*What is required*: Please take the lines from the one holding "### Properties" through the one holding "### Accessors" in the data below and copy them exactly.

------ Given data

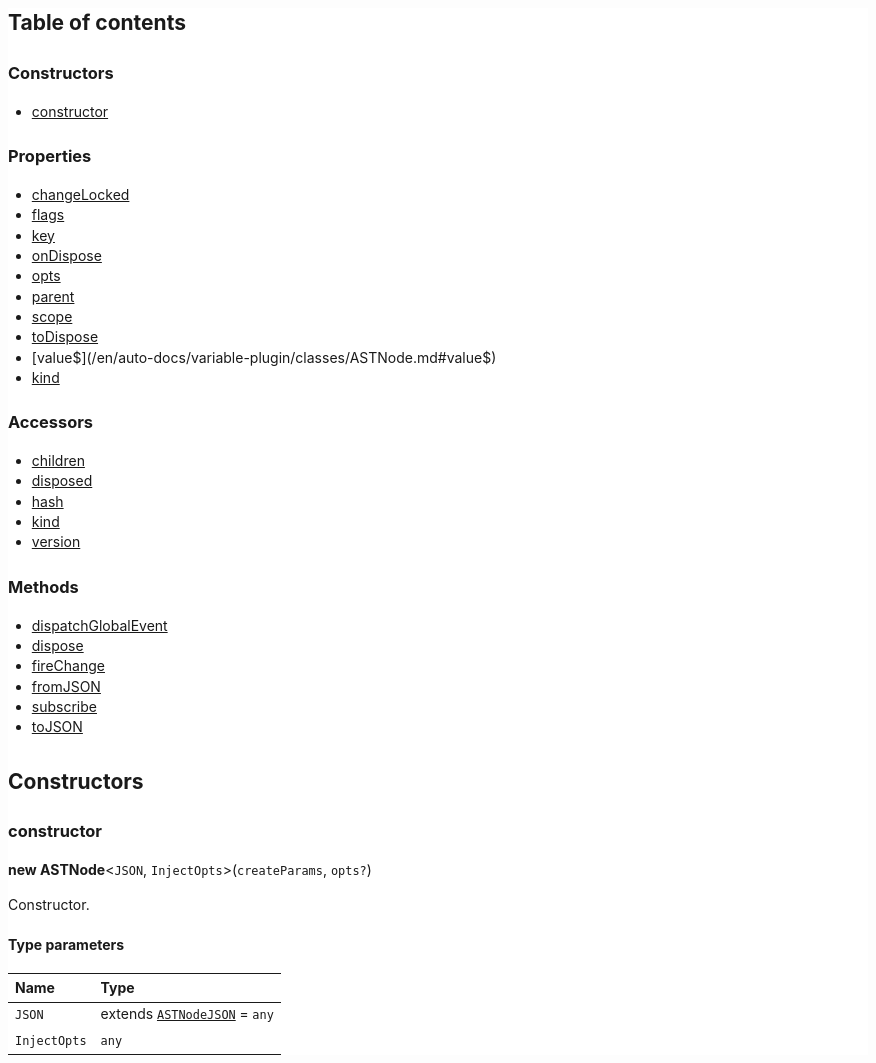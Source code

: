## Table of contents

### Constructors

* [constructor](/en/auto-docs/variable-plugin/classes/ASTNode.md#constructor)

### Properties

* [changeLocked](/en/auto-docs/variable-plugin/classes/ASTNode.md#changelocked)
* [flags](/en/auto-docs/variable-plugin/classes/ASTNode.md#flags)
* [key](/en/auto-docs/variable-plugin/classes/ASTNode.md#key)
* [onDispose](/en/auto-docs/variable-plugin/classes/ASTNode.md#ondispose)
* [opts](/en/auto-docs/variable-plugin/classes/ASTNode.md#opts)
* [parent](/en/auto-docs/variable-plugin/classes/ASTNode.md#parent)
* [scope](/en/auto-docs/variable-plugin/classes/ASTNode.md#scope)
* [toDispose](/en/auto-docs/variable-plugin/classes/ASTNode.md#todispose)
* [value$](/en/auto-docs/variable-plugin/classes/ASTNode.md#value$)
* [kind](/en/auto-docs/variable-plugin/classes/ASTNode.md#kind)

### Accessors

* [children](/en/auto-docs/variable-plugin/classes/ASTNode.md#children)
* [disposed](/en/auto-docs/variable-plugin/classes/ASTNode.md#disposed)
* [hash](/en/auto-docs/variable-plugin/classes/ASTNode.md#hash)
* [kind](/en/auto-docs/variable-plugin/classes/ASTNode.md#kind-1)
* [version](/en/auto-docs/variable-plugin/classes/ASTNode.md#version)

### Methods

* [dispatchGlobalEvent](/en/auto-docs/variable-plugin/classes/ASTNode.md#dispatchglobalevent)
* [dispose](/en/auto-docs/variable-plugin/classes/ASTNode.md#dispose)
* [fireChange](/en/auto-docs/variable-plugin/classes/ASTNode.md#firechange)
* [fromJSON](/en/auto-docs/variable-plugin/classes/ASTNode.md#fromjson)
* [subscribe](/en/auto-docs/variable-plugin/classes/ASTNode.md#subscribe)
* [toJSON](/en/auto-docs/variable-plugin/classes/ASTNode.md#tojson)

## Constructors

### constructor

**new ASTNode**<`JSON`, `InjectOpts`>(`createParams`, `opts?`)

Constructor.

#### Type parameters

| Name | Type |
| :------ | :------ |
| `JSON` | extends [`ASTNodeJSON`](/en/auto-docs/variable-plugin/interfaces/ASTNodeJSON.md) = `any` |
| `InjectOpts` | `any` |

------------

*Response area*:
### Properties

* [changeLocked](/en/auto-docs/variable-plugin/classes/ASTNode.md#changelocked)
* [flags](/en/auto-docs/variable-plugin/classes/ASTNode.md#flags)
* [key](/en/auto-docs/variable-plugin/classes/ASTNode.md#key)
* [onDispose](/en/auto-docs/variable-plugin/classes/ASTNode.md#ondispose)
* [opts](/en/auto-docs/variable-plugin/classes/ASTNode.md#opts)
* [parent](/en/auto-docs/variable-plugin/classes/ASTNode.md#parent)
* [scope](/en/auto-docs/variable-plugin/classes/ASTNode.md#scope)
* [toDispose](/en/auto-docs/variable-plugin/classes/ASTNode.md#todispose)
* [value$](/en/auto-docs/variable-plugin/classes/ASTNode.md#value$)
* [kind](/en/auto-docs/variable-plugin/classes/ASTNode.md#kind)

### Accessors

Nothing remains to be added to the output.